DIRECTIONS
Write out all the entries word for word, but skip any images.

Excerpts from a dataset
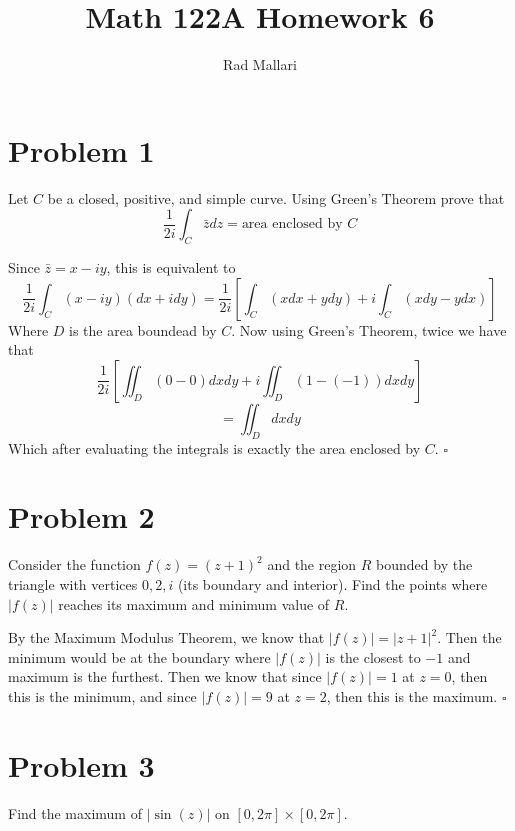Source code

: \documentclass[12pt]{article}
\title{Math 122A Homework 6}
\author{Rad Mallari}
\newenvironment{proof}{\noindent{\bf Proof.}}{\hfill $\square$\medskip}
\begin{document}
\maketitle

\section{Problem 1}
Let $C$ be a closed, positive, and simple curve. Using Green's Theorem prove that
$$\frac{1}{2i}\int_{C}\bar{z}dz=\text{area enclosed by }C$$

\begin{proof}
    Since $\bar{z}=x-iy$, this is equivalent to
    $$\frac{1}{2i}\int_{C}(x-iy)(dx+idy)=\frac{1}{2i}\left
    [\int_{C}(xdx+ydy)+i\int_{C}(xdy-ydx)\right ]$$ Where $D$ is the area
    boundead by $C$. Now using Green's Theorem, twice we have that
    $$\frac{1}{2i}\left[\iint_{D}(0-0)dxdy+i\iint_{D}(1-(-1))dxdy\right]$$
    $$=\iint_{D}dxdy$$ Which after evaluating the integrals is exactly the area
    enclosed by $C$.
\end{proof}


\section{Problem 2}
Consider the function $f(z)=(z+1)^{2}$ and the region $R$ bounded by the
triangle with vertices $0,2,i$ (its boundary and interior). Find the points
where $\left |f(z)\right |$ reaches its maximum and minimum value of $R$.

\begin{proof}
    By the Maximum Modulus Theorem, we know that
    $\left|f(z)\right|=\left|z+1\right|^2$. Then the minimum would be at the
    boundary where $\left|f(z)\right|$ is the closest to $-1$ and maximum is the
    furthest. Then we know that since $\left|f(z)\right|=1$ at $z=0$, then this
    is the minimum, and since $\left|f(z)\right|=9$ at $z=2$, then this is the
    maximum.
\end{proof}


\section{Problem 3}
Find the maximum of $\left |\sin(z)\right |$ on $[0,2\pi]\times[0,2\pi]$.
\end{document}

TASK RESPONSE
Source code

: \documentclass[12pt]{article}
\title{Math 122A Homework 6}
\author{Rad Mallari}
\newenvironment{proof}{\noindent{\bf Proof.}}{\hfill $\square$\medskip}
\begin{document}
\maketitle

\section{Problem 1}
Let $C$ be a closed, positive, and simple curve. Using Green's Theorem prove that
$$\frac{1}{2i}\int_{C}\bar{z}dz=\text{area enclosed by }C$$

\begin{proof}
    Since $\bar{z}=x-iy$, this is equivalent to
    $$\frac{1}{2i}\int_{C}(x-iy)(dx+idy)=\frac{1}{2i}\left
    [\int_{C}(xdx+ydy)+i\int_{C}(xdy-ydx)\right ]$$ Where $D$ is the area
    boundead by $C$. Now using Green's Theorem, twice we have that
    $$\frac{1}{2i}\left[\iint_{D}(0-0)dxdy+i\iint_{D}(1-(-1))dxdy\right]$$
    $$=\iint_{D}dxdy$$ Which after evaluating the integrals is exactly the area
    enclosed by $C$.
\end{proof}


\section{Problem 2}
Consider the function $f(z)=(z+1)^{2}$ and the region $R$ bounded by the
triangle with vertices $0,2,i$ (its boundary and interior). Find the points
where $\left |f(z)\right |$ reaches its maximum and minimum value of $R$.

\begin{proof}
    By the Maximum Modulus Theorem, we know that
    $\left|f(z)\right|=\left|z+1\right|^2$. Then the minimum would be at the
    boundary where $\left|f(z)\right|$ is the closest to $-1$ and maximum is the
    furthest. Then we know that since $\left|f(z)\right|=1$ at $z=0$, then this
    is the minimum, and since $\left|f(z)\right|=9$ at $z=2$, then this is the
    maximum.
\end{proof}


\section{Problem 3}
Find the maximum of $\left |\sin(z)\right |$ on $[0,2\pi]\times[0,2\pi]$.
\end{document}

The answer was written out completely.